My search for connection
A search for belonging: A personal exploration of connection
When I was little, I often felt empty and a little lost. Of course, I had no idea why and sort of accepted that this feeling was how we humans were supposed to feel. It was at the local barn, while taking care of the horses, where I felt different than I did everywhere else. There I felt happy and complete somehow. There I felt a connection to something bigger than myself. I felt like I belonged.
It wasn’t until years later that I realized that it was my first experience of true connection.
In my teens, I got bored with the barn. Hormones! I started drinking and chasing boys at a young age in my hometown of Stockholm, Sweden. In my subconscious, I believed that drinking and going to parties somehow would replace that feeling of connection that I had at the barn. Of course, when I wasn’t drinking or going out, I felt even more empty and lost than I had ever felt before. I had tremendous anxiety and fear about my future.
Exploring the world to find connection; photography, travel and art
Beginning in my late teens, I instinctively used other ways to connect that didn’t seem like anything out of the ordinary. I would go to museums and look at great works of Art, ride the subway to discover different neighborhoods than the one I lived in. This is when I began my long city walks. As early as 15 years old, I would take the subway to Gamla Stan (old town) and walk all the way home. Old town is a small island in the center of Stockholm that was built in medieval times. Walking around and experiencing this historical place made me feel like I belonged.

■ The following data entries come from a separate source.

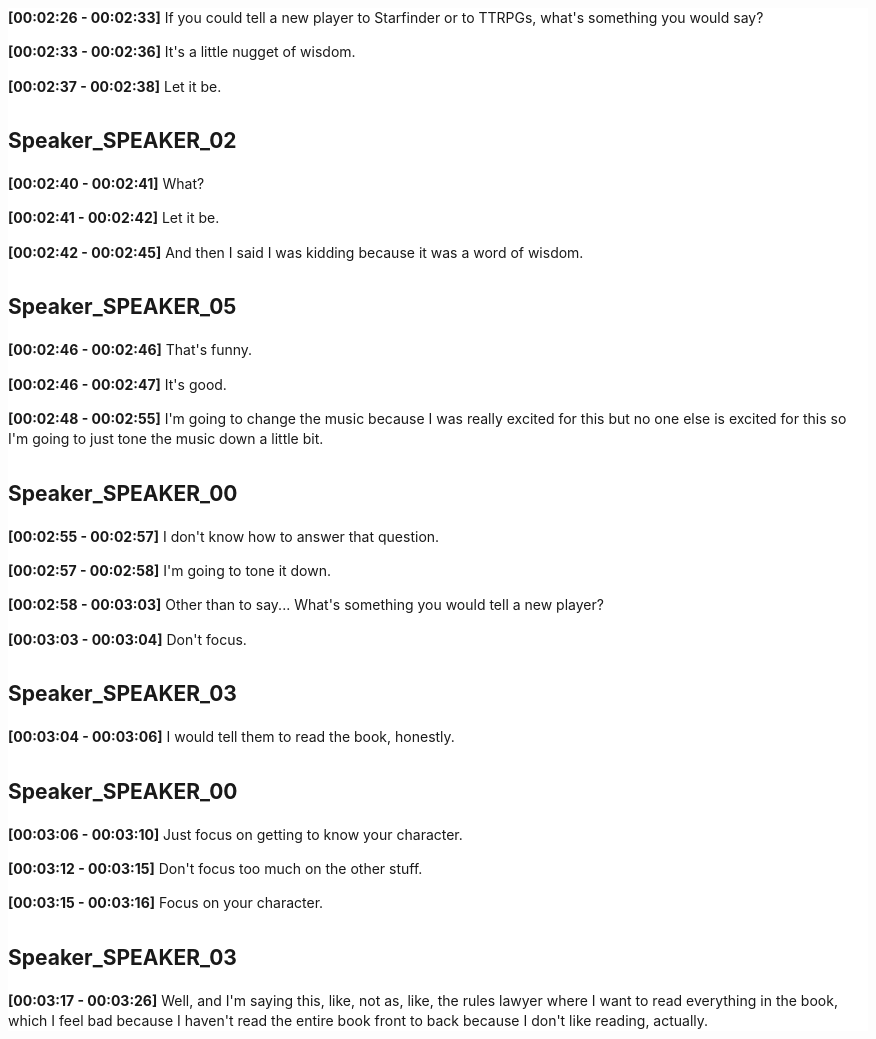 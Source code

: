 **[00:02:26 - 00:02:33]** If you could tell a new player to Starfinder or to TTRPGs, what's something you would say?

**[00:02:33 - 00:02:36]** It's a little nugget of wisdom.

**[00:02:37 - 00:02:38]** Let it be.


## Speaker_SPEAKER_02

**[00:02:40 - 00:02:41]** What?

**[00:02:41 - 00:02:42]** Let it be.

**[00:02:42 - 00:02:45]** And then I said I was kidding because it was a word of wisdom.


## Speaker_SPEAKER_05

**[00:02:46 - 00:02:46]** That's funny.

**[00:02:46 - 00:02:47]** It's good.

**[00:02:48 - 00:02:55]** I'm going to change the music because I was really excited for this but no one else is excited for this so I'm going to just tone the music down a little bit.


## Speaker_SPEAKER_00

**[00:02:55 - 00:02:57]** I don't know how to answer that question.

**[00:02:57 - 00:02:58]** I'm going to tone it down.

**[00:02:58 - 00:03:03]** Other than to say... What's something you would tell a new player?

**[00:03:03 - 00:03:04]** Don't focus.


## Speaker_SPEAKER_03

**[00:03:04 - 00:03:06]** I would tell them to read the book, honestly.


## Speaker_SPEAKER_00

**[00:03:06 - 00:03:10]** Just focus on getting to know your character.

**[00:03:12 - 00:03:15]** Don't focus too much on the other stuff.

**[00:03:15 - 00:03:16]** Focus on your character.


## Speaker_SPEAKER_03

**[00:03:17 - 00:03:26]** Well, and I'm saying this, like, not as, like, the rules lawyer where I want to read everything in the book, which I feel bad because I haven't read the entire book front to back because I don't like reading, actually.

This time was also when I began to take pictures. Photography became the way in which I connected with the world around me. If I could frame it, I could experience the beauty in that moment. I felt a powerful sense of connection.
In my travels, walking for hours discovering large cities was how I spent my time. Of course, at the time I had no clue that it was an attempt to connect. I only understand it now, decades later.
The Illusion of Connection: The Downward Spiral of Drugs and Parties
However, even though I had these seemingly meaningful moments of connection, I still spent endless amounts of time searching for something that felt like real connection through drugs and parties. Of course, it never left me feeling connected in the way that can fill our souls. Instead, as for so many of us, it left me feeling more empty, more anxious, and more lonely.
A New Beginning: Finding Community in AA Meetings
In early recovery, at AA meetings, I began to feel what it felt like to be connected to other human beings. The shared laughter, the shared plight of all of us in recovery, and the holding of hands while saying the serenity prayer at the end of a meeting were where the seeds of belonging were planted. The feeling of connection that addicts in recovery feel at meetings, is one of the main reasons why people keep coming back. We know that this is what we had been missing, and we know that this is what we need.
About that same time, I began practicing yoga. It was through yoga that a door was opened to the sensation that a feeling of connection could actually be found within myself.
Through yoga I found the practice of meditation, and through meditation my thoughts started slowing down so that my mind could become still. Meditation helped me clear the weeds of my mind so that I could better understand myself and my actions. Because of this, not only was I able to connect more deeply to myself, but also gradually it led me to be able to feel more deeply connected to the people around me, like my husband and my mother.
Reflecting Back: The Importance of Listening and Communication
For most of my life, whenever someone spoke, I never fully heard them. I never listened fully. In the same vein, for most of my life, it felt as if no one heard me.
There was most often something emotional going inside of me, my mind was always so very loud that I could not hear anyone else. My loud mind prevented me from being vulnerable enough to open up to other people. I was convinced that they were surely going to run away from me if they knew all the dark crazy stuff going on in my head. All this negative emotion caused profound anxiety, a die hard passion for escapism and an iron clad wall around myself.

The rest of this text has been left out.